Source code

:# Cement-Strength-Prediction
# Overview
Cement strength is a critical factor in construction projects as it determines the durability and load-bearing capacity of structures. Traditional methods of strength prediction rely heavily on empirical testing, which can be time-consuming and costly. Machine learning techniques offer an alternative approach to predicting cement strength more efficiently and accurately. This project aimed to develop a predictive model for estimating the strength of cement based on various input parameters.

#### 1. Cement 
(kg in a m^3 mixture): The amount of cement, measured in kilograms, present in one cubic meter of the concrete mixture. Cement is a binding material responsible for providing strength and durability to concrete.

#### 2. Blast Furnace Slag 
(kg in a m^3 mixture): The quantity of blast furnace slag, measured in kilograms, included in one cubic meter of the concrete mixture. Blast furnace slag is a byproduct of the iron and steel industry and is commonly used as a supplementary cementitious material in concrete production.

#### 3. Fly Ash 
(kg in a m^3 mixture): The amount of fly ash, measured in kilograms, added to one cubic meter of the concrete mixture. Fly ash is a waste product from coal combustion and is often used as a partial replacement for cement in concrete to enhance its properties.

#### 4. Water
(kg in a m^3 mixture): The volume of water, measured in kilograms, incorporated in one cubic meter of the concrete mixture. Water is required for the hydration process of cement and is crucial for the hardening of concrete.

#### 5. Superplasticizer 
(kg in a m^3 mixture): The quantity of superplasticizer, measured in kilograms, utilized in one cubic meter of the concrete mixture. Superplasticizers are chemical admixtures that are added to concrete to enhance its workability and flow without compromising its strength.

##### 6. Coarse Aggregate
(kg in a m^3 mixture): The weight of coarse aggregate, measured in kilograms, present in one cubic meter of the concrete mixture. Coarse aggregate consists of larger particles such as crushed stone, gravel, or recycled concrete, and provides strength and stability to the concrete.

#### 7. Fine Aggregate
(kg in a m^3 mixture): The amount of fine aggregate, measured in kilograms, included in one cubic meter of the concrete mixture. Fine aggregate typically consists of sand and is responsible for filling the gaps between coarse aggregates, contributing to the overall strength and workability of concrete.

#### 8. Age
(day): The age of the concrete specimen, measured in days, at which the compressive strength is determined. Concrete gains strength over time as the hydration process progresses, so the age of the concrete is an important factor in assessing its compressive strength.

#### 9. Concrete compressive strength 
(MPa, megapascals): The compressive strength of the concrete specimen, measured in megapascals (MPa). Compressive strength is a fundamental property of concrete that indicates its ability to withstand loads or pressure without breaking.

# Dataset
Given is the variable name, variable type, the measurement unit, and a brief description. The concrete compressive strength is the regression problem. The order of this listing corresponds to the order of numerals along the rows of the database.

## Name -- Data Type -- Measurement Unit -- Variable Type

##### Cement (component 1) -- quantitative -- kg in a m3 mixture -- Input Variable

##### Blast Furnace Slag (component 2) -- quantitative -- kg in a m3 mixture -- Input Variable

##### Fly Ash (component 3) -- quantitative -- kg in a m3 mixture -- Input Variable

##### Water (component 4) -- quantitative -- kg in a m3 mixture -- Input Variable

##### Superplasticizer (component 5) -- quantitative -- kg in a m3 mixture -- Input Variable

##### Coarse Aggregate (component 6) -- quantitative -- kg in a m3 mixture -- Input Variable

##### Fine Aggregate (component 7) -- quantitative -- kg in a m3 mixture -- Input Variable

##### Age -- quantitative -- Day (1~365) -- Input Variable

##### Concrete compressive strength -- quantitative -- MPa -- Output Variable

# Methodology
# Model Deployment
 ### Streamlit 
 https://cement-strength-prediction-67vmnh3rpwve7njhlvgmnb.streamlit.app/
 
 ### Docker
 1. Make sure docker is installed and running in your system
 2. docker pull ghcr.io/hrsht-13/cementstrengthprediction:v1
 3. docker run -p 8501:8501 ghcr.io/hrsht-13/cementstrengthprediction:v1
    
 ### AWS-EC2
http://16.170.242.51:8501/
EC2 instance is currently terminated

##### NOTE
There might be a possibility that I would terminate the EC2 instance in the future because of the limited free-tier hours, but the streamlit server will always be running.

**Task prompt**
Your output should be the lines from the one with "### AWS-EC2" through the last line of the entries above, copied exactly and nothing more.

**Response area**
 ### AWS-EC2
http://16.170.242.51:8501/
EC2 instance is currently terminated

##### NOTE
There might be a possibility that I would terminate the EC2 instance in the future because of the limited free-tier hours, but the streamlit server will always be running.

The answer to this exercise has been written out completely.